As is the case with any player attending his fourth big-league camp, Hodgson looks more comfortable now and seems to be letting the natural offensive instincts he’s been blessed with take over. Where in the past he appeared to be overthinking things on the ice, he now looks more at ease with the puck, holding on to it a bit longer than in the past in an effort to make plays.
And perhaps the most noticeable improvement from his game in the months since he put in a dozen mostly forgettable appearances in the Stanley Cup playoffs last spring is that he seems to have improved his speed. In today’s NHL, a player simply can’t survive unless he can keep up. And Hodgson, who has battled back issues in the past, appears as healthy as he’s been in years.
“I feel strong, a lot faster, a lot lighter out there, and it feels nice to be able to make some things happen,” he says. “I know guys say it all the time, but I just want to work hard and keep getting better every day.”
No one in the Canucks camp has been under the microscope more than Hodgson—that comes with the territory as a highly touted pick who hasn’t yet worked out the way the fans and the organization had hoped. And although his preseason play hasn’t blown the hockey world away, there have been some encouraging signs that indicate he might be able to handle the load should he win the audition and land the spot on the roster to start the season.
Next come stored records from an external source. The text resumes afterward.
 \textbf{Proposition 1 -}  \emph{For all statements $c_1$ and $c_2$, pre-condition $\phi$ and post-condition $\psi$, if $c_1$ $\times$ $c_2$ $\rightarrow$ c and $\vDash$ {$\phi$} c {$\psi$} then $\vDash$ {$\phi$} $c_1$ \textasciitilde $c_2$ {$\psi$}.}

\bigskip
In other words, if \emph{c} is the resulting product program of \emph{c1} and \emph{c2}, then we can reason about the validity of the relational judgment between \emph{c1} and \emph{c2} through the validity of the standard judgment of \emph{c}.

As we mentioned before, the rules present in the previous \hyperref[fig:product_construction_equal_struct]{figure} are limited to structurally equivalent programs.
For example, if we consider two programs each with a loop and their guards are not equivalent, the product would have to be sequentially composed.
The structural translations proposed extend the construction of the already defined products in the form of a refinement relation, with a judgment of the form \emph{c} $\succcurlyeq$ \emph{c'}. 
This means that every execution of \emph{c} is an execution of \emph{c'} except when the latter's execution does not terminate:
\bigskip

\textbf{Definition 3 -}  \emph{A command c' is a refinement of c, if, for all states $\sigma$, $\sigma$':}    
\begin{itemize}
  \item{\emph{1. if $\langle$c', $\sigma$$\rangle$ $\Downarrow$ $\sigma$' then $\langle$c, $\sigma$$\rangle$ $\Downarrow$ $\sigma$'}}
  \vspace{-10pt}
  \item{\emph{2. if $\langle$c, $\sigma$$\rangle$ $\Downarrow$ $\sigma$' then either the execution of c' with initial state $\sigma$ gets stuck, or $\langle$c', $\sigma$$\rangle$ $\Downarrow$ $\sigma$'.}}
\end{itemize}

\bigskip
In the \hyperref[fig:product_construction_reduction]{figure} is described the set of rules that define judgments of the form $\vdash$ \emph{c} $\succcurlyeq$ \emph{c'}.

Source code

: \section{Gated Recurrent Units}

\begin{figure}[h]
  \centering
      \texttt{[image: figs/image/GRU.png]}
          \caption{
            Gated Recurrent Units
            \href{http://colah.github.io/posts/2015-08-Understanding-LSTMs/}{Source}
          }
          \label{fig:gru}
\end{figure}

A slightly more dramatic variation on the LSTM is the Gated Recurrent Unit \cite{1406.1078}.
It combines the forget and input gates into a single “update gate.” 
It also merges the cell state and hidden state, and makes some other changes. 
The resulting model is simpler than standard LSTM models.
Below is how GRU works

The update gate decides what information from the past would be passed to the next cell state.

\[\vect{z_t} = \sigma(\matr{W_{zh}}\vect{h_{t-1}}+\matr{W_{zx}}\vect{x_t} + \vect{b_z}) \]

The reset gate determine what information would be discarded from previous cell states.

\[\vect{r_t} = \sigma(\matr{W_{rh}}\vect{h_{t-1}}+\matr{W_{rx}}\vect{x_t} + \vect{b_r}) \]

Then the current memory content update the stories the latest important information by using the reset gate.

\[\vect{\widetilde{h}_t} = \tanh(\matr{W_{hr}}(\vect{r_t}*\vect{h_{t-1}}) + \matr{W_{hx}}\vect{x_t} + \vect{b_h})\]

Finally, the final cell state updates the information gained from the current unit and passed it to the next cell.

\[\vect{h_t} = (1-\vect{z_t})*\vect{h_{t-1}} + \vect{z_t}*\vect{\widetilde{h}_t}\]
He remains in a battle with fellow former first-rounder Jordan Schroeder and veteran Andrew Ebbett, and the verdict likely won’t be handed down until after the final whistle blows to put an end to the excruciatingly long preseason.
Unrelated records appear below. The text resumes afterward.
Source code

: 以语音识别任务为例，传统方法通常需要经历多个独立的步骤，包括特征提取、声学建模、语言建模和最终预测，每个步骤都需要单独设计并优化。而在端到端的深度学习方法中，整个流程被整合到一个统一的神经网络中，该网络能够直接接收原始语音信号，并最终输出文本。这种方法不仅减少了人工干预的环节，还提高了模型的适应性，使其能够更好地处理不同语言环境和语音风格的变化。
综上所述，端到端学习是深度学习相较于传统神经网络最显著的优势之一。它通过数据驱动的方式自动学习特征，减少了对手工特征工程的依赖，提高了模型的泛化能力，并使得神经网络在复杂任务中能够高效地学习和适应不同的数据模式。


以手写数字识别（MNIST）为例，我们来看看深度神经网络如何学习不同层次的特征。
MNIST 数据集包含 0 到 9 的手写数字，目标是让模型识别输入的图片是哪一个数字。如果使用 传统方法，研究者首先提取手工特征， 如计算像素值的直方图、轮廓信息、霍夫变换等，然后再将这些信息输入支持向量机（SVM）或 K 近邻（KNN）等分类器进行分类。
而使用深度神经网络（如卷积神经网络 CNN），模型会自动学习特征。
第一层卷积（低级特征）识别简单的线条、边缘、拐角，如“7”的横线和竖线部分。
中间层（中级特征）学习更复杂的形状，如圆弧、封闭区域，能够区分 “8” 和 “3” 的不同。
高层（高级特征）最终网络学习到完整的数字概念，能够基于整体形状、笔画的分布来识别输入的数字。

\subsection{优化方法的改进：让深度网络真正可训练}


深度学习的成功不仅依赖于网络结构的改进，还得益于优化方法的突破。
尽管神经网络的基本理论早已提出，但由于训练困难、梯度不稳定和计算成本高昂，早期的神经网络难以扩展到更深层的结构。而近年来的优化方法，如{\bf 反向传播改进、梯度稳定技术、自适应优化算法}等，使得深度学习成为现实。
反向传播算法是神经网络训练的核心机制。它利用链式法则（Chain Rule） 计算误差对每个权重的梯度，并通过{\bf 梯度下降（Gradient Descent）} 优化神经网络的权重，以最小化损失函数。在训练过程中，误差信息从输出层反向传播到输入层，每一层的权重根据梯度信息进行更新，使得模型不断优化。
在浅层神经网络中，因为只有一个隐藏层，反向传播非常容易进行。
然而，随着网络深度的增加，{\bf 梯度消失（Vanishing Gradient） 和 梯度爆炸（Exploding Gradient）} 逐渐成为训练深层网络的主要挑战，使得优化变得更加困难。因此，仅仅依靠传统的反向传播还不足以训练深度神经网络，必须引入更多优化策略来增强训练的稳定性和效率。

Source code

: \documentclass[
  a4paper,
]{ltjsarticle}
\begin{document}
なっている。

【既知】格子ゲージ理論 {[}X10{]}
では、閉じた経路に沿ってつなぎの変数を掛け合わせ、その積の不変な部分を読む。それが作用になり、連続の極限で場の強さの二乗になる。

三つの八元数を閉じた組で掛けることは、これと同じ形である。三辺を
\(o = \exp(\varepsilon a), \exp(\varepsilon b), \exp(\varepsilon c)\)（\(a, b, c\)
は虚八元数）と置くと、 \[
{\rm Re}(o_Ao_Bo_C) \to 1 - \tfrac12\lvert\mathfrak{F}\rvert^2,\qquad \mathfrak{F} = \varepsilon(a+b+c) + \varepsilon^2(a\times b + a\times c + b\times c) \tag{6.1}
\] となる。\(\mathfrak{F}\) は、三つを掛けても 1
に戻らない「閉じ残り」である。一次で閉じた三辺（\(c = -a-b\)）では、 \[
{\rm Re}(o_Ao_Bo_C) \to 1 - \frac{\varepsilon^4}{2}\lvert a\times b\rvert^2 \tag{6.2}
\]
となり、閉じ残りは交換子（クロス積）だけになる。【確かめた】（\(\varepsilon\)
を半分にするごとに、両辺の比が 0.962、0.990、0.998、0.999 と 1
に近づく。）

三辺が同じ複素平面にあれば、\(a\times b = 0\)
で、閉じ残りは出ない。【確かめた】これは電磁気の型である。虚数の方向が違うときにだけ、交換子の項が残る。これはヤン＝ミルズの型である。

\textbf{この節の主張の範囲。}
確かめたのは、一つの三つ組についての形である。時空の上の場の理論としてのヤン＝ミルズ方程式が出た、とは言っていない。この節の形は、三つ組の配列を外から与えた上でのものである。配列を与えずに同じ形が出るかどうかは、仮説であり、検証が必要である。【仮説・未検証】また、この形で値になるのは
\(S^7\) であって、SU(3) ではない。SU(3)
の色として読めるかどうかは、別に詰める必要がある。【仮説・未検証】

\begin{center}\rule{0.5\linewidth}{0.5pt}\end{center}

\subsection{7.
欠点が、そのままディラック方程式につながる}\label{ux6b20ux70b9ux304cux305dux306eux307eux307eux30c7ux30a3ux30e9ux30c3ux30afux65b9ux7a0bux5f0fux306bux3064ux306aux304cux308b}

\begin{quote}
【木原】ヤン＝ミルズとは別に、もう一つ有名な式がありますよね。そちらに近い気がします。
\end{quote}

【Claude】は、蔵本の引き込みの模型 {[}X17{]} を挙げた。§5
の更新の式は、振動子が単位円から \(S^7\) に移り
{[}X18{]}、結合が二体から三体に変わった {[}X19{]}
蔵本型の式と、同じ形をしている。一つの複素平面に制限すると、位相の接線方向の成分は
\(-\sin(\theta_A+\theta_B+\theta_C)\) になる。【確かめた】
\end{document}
The goal against the Sharks likely eased a burden on Hodgson by simply getting on the score sheet and removing any external force and whatever pressure he was applying on himself to make something—anything—happen. Put in the right spot and with the right wingers, Hodgson’s skill will continue to emerge and, as a result, the points will follow.
The kid helped his case for that roster spot with the effort he showed to score the goal. Those are the things the coaching staff and management are looking for and will remember. And it’s all of those little details that in the end will likely result in Hodgson getting the big opportunity he’s been working for.